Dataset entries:
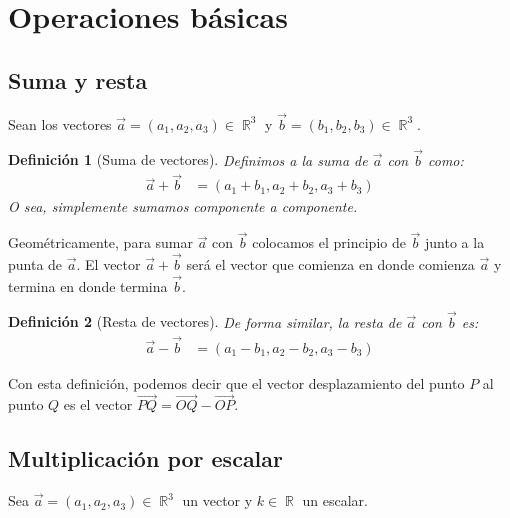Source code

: \documentclass[12pt, fleqn]{report}                             %
\newtheorem{Definition}{Definición}[section]                    %
\DeclareMathOperator \Reals        {\mathbb{R}}                 %
\newcommand{\lVec}[1]{\overrightarrow{#1}}                      %
\begin{document}
        \section{Operaciones básicas}
        
            \subsection{Suma y resta}
            
            Sean los vectores $\vec{a}=(a_1, a_2, a_3) \in \Reals^3$ y $\vec{b}=(b_1, b_2, b_3) \in \Reals^3$.
            
            \begin{Definition}[Suma de vectores]
                Definimos a la suma de $\vec{a}$ con $\vec{b}$ como:
                \begin{align}
                    \vec{a}+\vec{b} &= (a_1 + b_1, a_2 + b_2, a_3 + b_3) \label{defSuma}
                \end{align}
                O sea, simplemente sumamos componente a componente.
            \end{Definition}
        
            Geométricamente, para sumar $\vec{a}$ con $\vec{b}$ colocamos el principio de $\vec{b}$ junto a la punta de $\vec{a}$. El vector $\vec{a}+\vec{b}$ será el vector que comienza en donde comienza $\vec{a}$ y termina en donde termina $\vec{b}$.
        
            \begin{Definition}[Resta de vectores]
                De forma similar, la resta de $\vec{a}$ con $\vec{b}$ es:
                \begin{align}
                    \vec{a}-\vec{b} &= (a_1 - b_1, a_2 - b_2, a_3 - b_3) \label{defResta}
                \end{align}
            \end{Definition}
        
            Con esta definición, podemos decir que el vector desplazamiento del punto $P$ al punto $Q$ es el vector $\lVec{PQ} = \lVec{OQ} - \lVec{OP}$.
            
            
            \subsection{Multiplicación por escalar}
            
            Sea $\vec{a}=(a_1, a_2, a_3) \in \Reals^3$ un vector y $k \in \Reals$ un escalar.
            
\end{document}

Task brief:
Would you output all of the entries above exactly, keeping the pictures out?

Answer for the task:
Source code

: \documentclass[12pt, fleqn]{report}                             %
\newtheorem{Definition}{Definición}[section]                    %
\DeclareMathOperator \Reals        {\mathbb{R}}                 %
\newcommand{\lVec}[1]{\overrightarrow{#1}}                      %
\begin{document}
        \section{Operaciones básicas}
        
            \subsection{Suma y resta}
            
            Sean los vectores $\vec{a}=(a_1, a_2, a_3) \in \Reals^3$ y $\vec{b}=(b_1, b_2, b_3) \in \Reals^3$.
            
            \begin{Definition}[Suma de vectores]
                Definimos a la suma de $\vec{a}$ con $\vec{b}$ como:
                \begin{align}
                    \vec{a}+\vec{b} &= (a_1 + b_1, a_2 + b_2, a_3 + b_3) \label{defSuma}
                \end{align}
                O sea, simplemente sumamos componente a componente.
            \end{Definition}
        
            Geométricamente, para sumar $\vec{a}$ con $\vec{b}$ colocamos el principio de $\vec{b}$ junto a la punta de $\vec{a}$. El vector $\vec{a}+\vec{b}$ será el vector que comienza en donde comienza $\vec{a}$ y termina en donde termina $\vec{b}$.
        
            \begin{Definition}[Resta de vectores]
                De forma similar, la resta de $\vec{a}$ con $\vec{b}$ es:
                \begin{align}
                    \vec{a}-\vec{b} &= (a_1 - b_1, a_2 - b_2, a_3 - b_3) \label{defResta}
                \end{align}
            \end{Definition}
        
            Con esta definición, podemos decir que el vector desplazamiento del punto $P$ al punto $Q$ es el vector $\lVec{PQ} = \lVec{OQ} - \lVec{OP}$.
            
            
            \subsection{Multiplicación por escalar}
            
            Sea $\vec{a}=(a_1, a_2, a_3) \in \Reals^3$ un vector y $k \in \Reals$ un escalar.
            
\end{document}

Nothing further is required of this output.